The Lord of the Winds said again, “Ask the King of the Waters whether he has a single man who possesses all these arts, and if he has I will not enter his hall.”
Then the Gatekeeper went into the palace and declared all to the King. “A warrior has come before the enclosure,” said he. “His name is Many-Gifted, and all the arts which your household practice he himself possesses, so that he is the man of each and every art.”
That was related to the King of the Waters. “Let him into the enclosure,” said he, “for never before has man like him entered this fortress.”
Then the Gatekeeper let the Wind Lord pass him, and he entered the fortress and sat down in the sage’s seat, for he was a sage in every art.
—adapted from The Second Battle of Mag Tured
Waincraft is inspired by the unnamed and widespread proto-faith of northern Europe whose essential elements of belief and practice have trickled down over time. This modern Craft keeps the spirit of the old but makes no claim to be a direct descendant of the ancient faith.

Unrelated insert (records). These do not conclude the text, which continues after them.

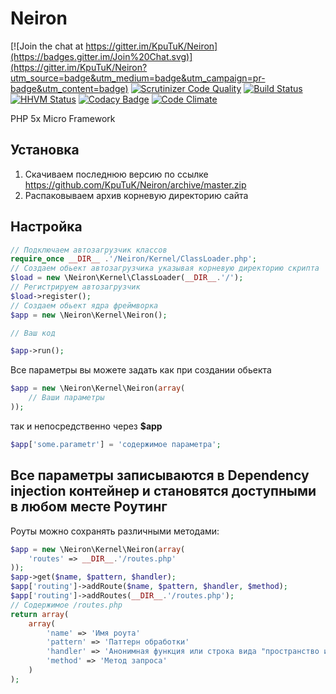 Neiron 
======

[![Join the chat at https://gitter.im/KpuTuK/Neiron](https://badges.gitter.im/Join%20Chat.svg)](https://gitter.im/KpuTuK/Neiron?utm_source=badge&utm_medium=badge&utm_campaign=pr-badge&utm_content=badge)
[![Scrutinizer Code Quality](https://scrutinizer-ci.com/g/KpuTuK/Neiron/badges/quality-score.png?b=master)](https://scrutinizer-ci.com/g/KpuTuK/Neiron/?branch=master)
[![Build Status](https://scrutinizer-ci.com/g/KpuTuK/Neiron/badges/build.png?b=master)](https://scrutinizer-ci.com/g/KpuTuK/Neiron/build-status/master)
[![HHVM Status](http://hhvm.h4cc.de/badge/kputuk/neiron.svg)](http://hhvm.h4cc.de/package/kputuk/neiron)
[![Codacy Badge](https://api.codacy.com/project/badge/grade/eeece6bd26654116b0bd824c72b1aaee)](https://www.codacy.com/app/srv16rus/Neiron)
[![Code Climate](https://codeclimate.com/github/KpuTuK/Neiron/badges/gpa.svg)](https://codeclimate.com/github/KpuTuK/Neiron)

PHP 5x Micro Framework

Установка
---------
1. Скачиваем последнюю версию по ссылке https://github.com/KpuTuK/Neiron/archive/master.zip
2. Распаковываем архив корневую директорию сайта

Настройка
----------------

```php
// Подключаем автозагрузчик классов
require_once __DIR__ .'/Neiron/Kernel/ClassLoader.php';
// Создаем обьект автозагрузчика указывая корневую директорию скрипта
$load = new \Neiron\Kernel\ClassLoader(__DIR__.'/');
// Регистрируем автозагрузчик
$load->register();
// Создаем обьект ядра фреймворка
$app = new \Neiron\Kernel\Neiron();

// Ваш код

$app->run();
```
Все параметры вы можете задать как при создании обьекта
```php
$app = new \Neiron\Kernel\Neiron(array(
    // Ваши параметры
));
```
так и непосредственно через **$app**
```php
$app['some.parametr'] = 'содержимое параметра';
```
Все параметры записываются в Dependency injection контейнер и становятся доступными в любом месте 
Роутинг
-------
Роуты можно сохранять различными методами:
```php
$app = new \Neiron\Kernel\Neiron(array(
    'routes' => __DIR__.'/routes.php'
));
$app->get($name, $pattern, $handler);
$app['routing']->addRoute($name, $pattern, $handler, $method);
$app['routing']->addRoutes(__DIR__.'/routes.php');
// Содержимое /routes.php
return array(
    array(
        'name' => 'Имя роута'
        'pattern' => 'Паттерн обработки'
        'handler' => 'Анонимная функция или строка вида "пространство имен контроллера@экшен"'
        'method' => 'Метод запроса'
    )
);
```

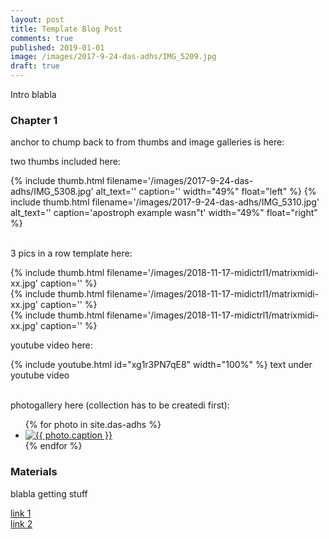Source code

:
 ```yaml
---
layout: post
title: Template Blog Post
comments: true
published: 2019-01-01
image: /images/2017-9-24-das-adhs/IMG_5209.jpg
draft: true
---
```


Intro blabla

### Chapter 1

anchor to chump back to from thumbs and image galleries is here:

<a name="chapter_1"></a>




two thumbs included here:

<div class="clearfix">
{% include thumb.html filename='/images/2017-9-24-das-adhs/IMG_5308.jpg' alt_text='' caption='' width="49%" float="left" %}
{% include thumb.html filename='/images/2017-9-24-das-adhs/IMG_5310.jpg' alt_text='' caption='apostroph example wasn&#34;t' width="49%" float="right" %}
</div>
<br>




3 pics in a row template here:

<div class="pic_row_3">
  <div class="pic_left">
    {% include thumb.html filename='/images/2018-11-17-midictrl1/matrixmidi-xx.jpg' caption='' %}
  </div>
  <div class="pic_middle">
    {% include thumb.html filename='/images/2018-11-17-midictrl1/matrixmidi-xx.jpg' caption='' %}
  </div>
  <div class="pic_right">
    {% include thumb.html filename='/images/2018-11-17-midictrl1/matrixmidi-xx.jpg' caption='' %}
  </div>
</div>





youtube video here:

{% include youtube.html id="xg1r3PN7qE8" width="100%" %}
text under youtube video
<br><br>

photogallery here (collection has to be createdi first):

<div class="photo-gallery-frame clearfix">
  <ul class="photo-gallery-list">
    {% for photo in site.das-adhs %}
    <li>
      <a href="{{ photo.url | prepend: site.baseurl }}" name="{{ photo.title }}">
        <img src="{{ photo.image-path|remove: ".jpg"| append: '-th'|append: ".jpg" }}" alt="{{ photo.caption }}" />
      </a>
    </li>
    {% endfor %}
  </ul>
</div>

### Materials

blabla getting stuff

[link 1](https://www.musikding.de/20-Pin-inline-socket)<br>
[link 2](https://www.musikding.de/10-Pin-strip)<br>
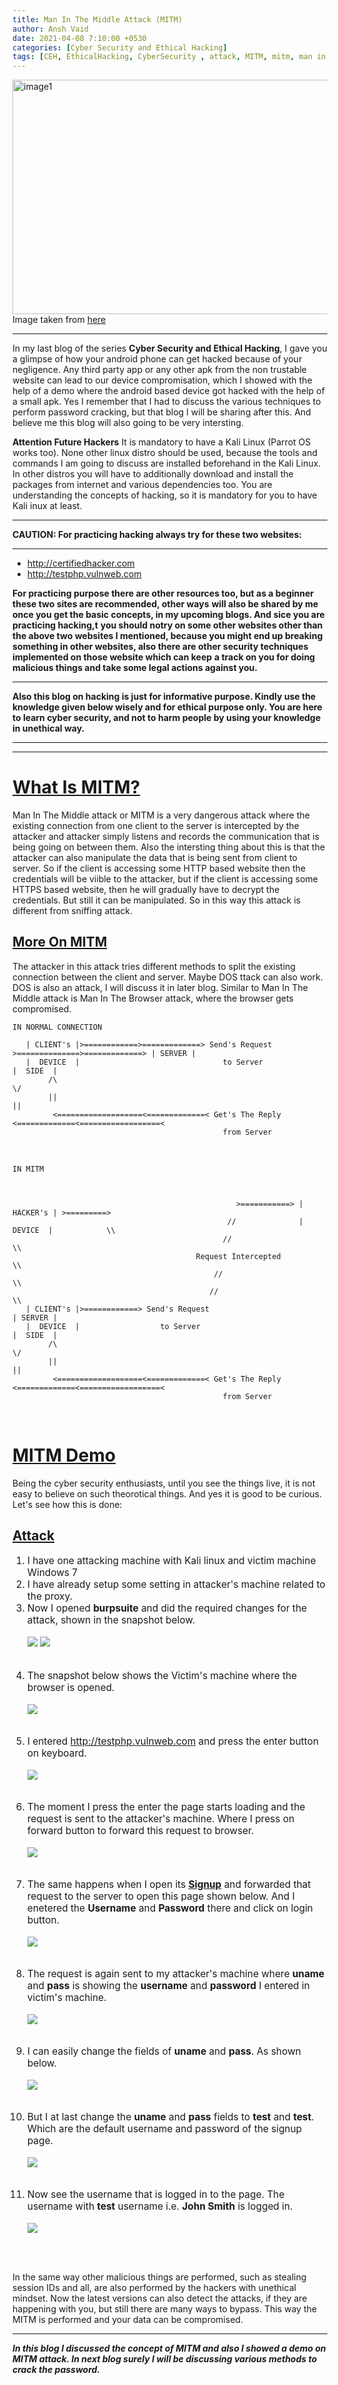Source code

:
```yaml
---
title: Man In The Middle Attack (MITM)
author: Ansh Vaid
date: 2021-04-08 7:10:00 +0530
categories: [Cyber Security and Ethical Hacking]
tags: [CEH, EthicalHacking, CyberSecurity , attack, MITM, mitm, man in the middle, browser, certificates]
---
```


<img src="/assets/EthicalHacking/mitmbanner.jpg" alt="image1" height="375" width="900"/>
<caption>Image taken from <a href="https://usaherald.com/wp-content/uploads/2020/11/how-to-prevent-man-in-the-middle-attack-324x160.jpg">here</a></caption>

---

In my last blog of the series **Cyber Security and Ethical Hacking**, I gave you a glimpse of how your android phone can get hacked because of your negligence. Any third party app or any other apk from the non trustable website can lead to our device compromisation, which I showed with the help of a demo where the android based device got hacked with the help of a small apk. Yes I remember that I had to discuss the various techniques to perform password cracking, but that blog I will be sharing after this. And believe me this blog will also going to be very intersting.
<br>

**Attention Future Hackers**
It is mandatory to have a Kali Linux (Parrot OS works too). None other linux distro should be used, because the
tools and commands I am going to discuss are installed beforehand in the Kali Linux. In other distros you will
have to additionally download and install the packages from internet and various dependencies too. You are
understanding the concepts of hacking, so it is mandatory for you to have Kali inux at least.

---

**CAUTION: For practicing hacking always try for these two websites:**

---

<ul>
<li><a href="http://certifiedhacker.com/">http://certifiedhacker.com</a></li>
<li><a href="http://testphp.vulnweb.com/">http://testphp.vulnweb.com</a></li>
</ul>

**For practicing purpose there are other resources too, but as a beginner these two sites are recommended, other ways**
**will also be shared by me once you get the basic concepts, in my upcoming blogs. And sice you are practicing hacking,t**
**you should notry on some other websites other than the above two websites I mentioned, because you might end up breaking**
**something in other websites, also there are other security techniques implemented on those website which can keep**
**a track on you for doing malicious things and take some legal actions against you.**

---

**Also this blog on hacking is just for informative purpose. Kindly use the knowledge given below wisely and for ethical purpose only. You are here to learn cyber security, and not to harm people by using your knowledge in unethical way.**

---
---

# <u>What Is MITM?</u>
Man In The Middle attack or MITM is a very dangerous attack where the existing connection from one client to the server is intercepted by the attacker and attacker simply listens and records the communication that is being going on between them. Also the intersting thing about this is that the attacker can also manipulate the data that is being sent from client to server. So if the client is accessing some HTTP based website then the credentials will be viible to the attacker, but if the client is accessing some HTTPS based website, then he will gradually have to decrypt the credentials. But still it can be manipulated. So in this way this attack is different from sniffing attack.

## <u>More On MITM</u>
The attacker in this attack tries different methods to split the existing connection between the client and server. Maybe DOS ttack can also work. DOS is also an attack, I will discuss it in later blog. Similar to Man In The Middle attack is Man In The Browser attack, where the browser gets compromised. 

``` code
IN NORMAL CONNECTION     

   | CLIENT's |>============>=============> Send's Request >==============>=============> | SERVER |
   |  DEVICE  |                                to Server                                  |  SIDE  |
        /\                                                                                    \/ 
        ||                                                                                    ||
         <===================<=============< Get's The Reply <=============<==================<
                                               from Server

```
<br>

``` code
IN MITM     
                                                                                
                                                                                                     
                                                                                                             
                                                  >===========> | HACKER's | >=========>                                                                              
                                                //              |  DEVICE  |            \\                                                        
                                               //                                        \\                                           
                                         Request Intercepted                              \\                                                   
                                             //                                            \\                                            
                                            //                                              \\                                          
   | CLIENT's |>============> Send's Request                                             | SERVER |
   |  DEVICE  |                  to Server                                               |  SIDE  |
        /\                                                                                    \/ 
        ||                                                                                    ||
         <===================<=============< Get's The Reply <=============<==================<
                                               from Server

```
<br>

# <u>MITM Demo</u>
Being the cyber security enthusiasts, until you see the things live, it is not easy to believe on such theorotical things. And yes it is good to be curious. Let's see how this is done:

## <u>Attack</u>

<ol>
<li style="font-size:110%;">I have one attacking machine with Kali linux and victim machine Windows 7</li>
<li style="font-size:110%;">I have already setup some setting in attacker's machine related to the proxy.</li>
<li style="font-size:110%;">Now I opened <b>burpsuite</b> and did the required changes for the attack, shown in the snapshot below.</li>
<br>
<img src="/assets/EthicalHacking/mitm1.PNG"/>
<img src="/assets/EthicalHacking/mitm2.PNG"/>
<br>
<br>
<br>
<li style="font-size:110%;">The snapshot below shows the Victim's machine where the browser is opened.</li>
<br>
<img src="/assets/EthicalHacking/mitm3.PNG" />
<br>
<br>
<br>
<li style="font-size:110%;">I entered <a href="http://testphp.vulnweb.com">http://testphp.vulnweb.com</a> and press the enter button on keyboard.</li>
<br>
<img src="/assets/EthicalHacking/mitm4.PNG" />
<br>
<br>
<br>
<li style="font-size:110%;">The moment I press the enter the page starts loading and the request is sent to the attacker's machine. Where I press on forward button to forward this request to browser.</li>
<br>
<img src="/assets/EthicalHacking/mitm5.PNG" />
<br>
<br>
<br>
<li style="font-size:110%;">The same happens when I open its <a href="http://testphp.vulnweb.com/login.php"><b>Signup</b></a> and forwarded that request to the server to open this page shown below. And I enetered the <b>Username</b> and <b>Password</b> there and click on login button.</li>
<br>
<img src="/assets/EthicalHacking/mitm6.PNG"/>
<br>
<br>
<br>
<li style="font-size:110%;">The request is again sent to my attacker's machine where <b>uname</b> and <b>pass</b> is showing the <b>username</b> and <b>password</b> I entered in victim's machine.</li>
<br>
<img src="/assets/EthicalHacking/mitm7.PNG"/>
<br>
<br>
<br>
<li style="font-size:110%;">I can easily change the fields of <b>uname</b> and <b>pass</b>. As shown below.</li>
<br>
<img src="/assets/EthicalHacking/mitm8.PNG"/>
<br>
<br>
<br>
<li style="font-size:110%;">But I at last change the <b>uname</b> and <b>pass</b> fields to <b>test</b> and <b>test</b>. Which are the default username and password of the signup page.</li>
<br>
<img src="/assets/EthicalHacking/mitm9.PNG"/>
<br>
<br>
<br>
<li style="font-size:110%;">Now see the username that is logged in to the page. The username with <b>test</b> username i.e. <b>John Smith</b> is logged in.</li>
<br>
<img src="/assets/EthicalHacking/mitm10.PNG"/>
<br>
<br>
</ol>
<br>

In the same way other malicious things are performed, such as stealing session IDs and all, are also performed by the hackers with unethical mindset. Now the latest versions can also detect the attacks, if they are happening with you, but still there are many ways to bypass. This way the MITM is performed and your data can be compromised.
<br>

---

<b><i>In this blog I discussed the concept of MITM and also I showed a demo on MITM attack. In next blog surely I will be discussing various methods to crack the password.</i></b>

The mythology of Waincraft is drawn from the same sources as many other European-based paganisms, and the praxis can be adapted to a number of existing cultural paradigms—for instance, Irish Waincraft, or Norse Waincraft, or Baltic Waincraft.
Right action—unto the gods, the ancestral animal tribes, and the spirits of the land—forms the central tenant of Waincraft. Value is placed on ecstatic experience, inspired art, and a love of knowledge in an effort to combine the best qualities of both spirit-taught and reconstructionist practices.
The Powers of the Land are needed now more than ever. Waincraft brings a unique perspective to today’s problems, how we got here, and where we’re going. We hope that you can find something here to resonate with and enliven your own practice, wherever the wagon ways may lead you.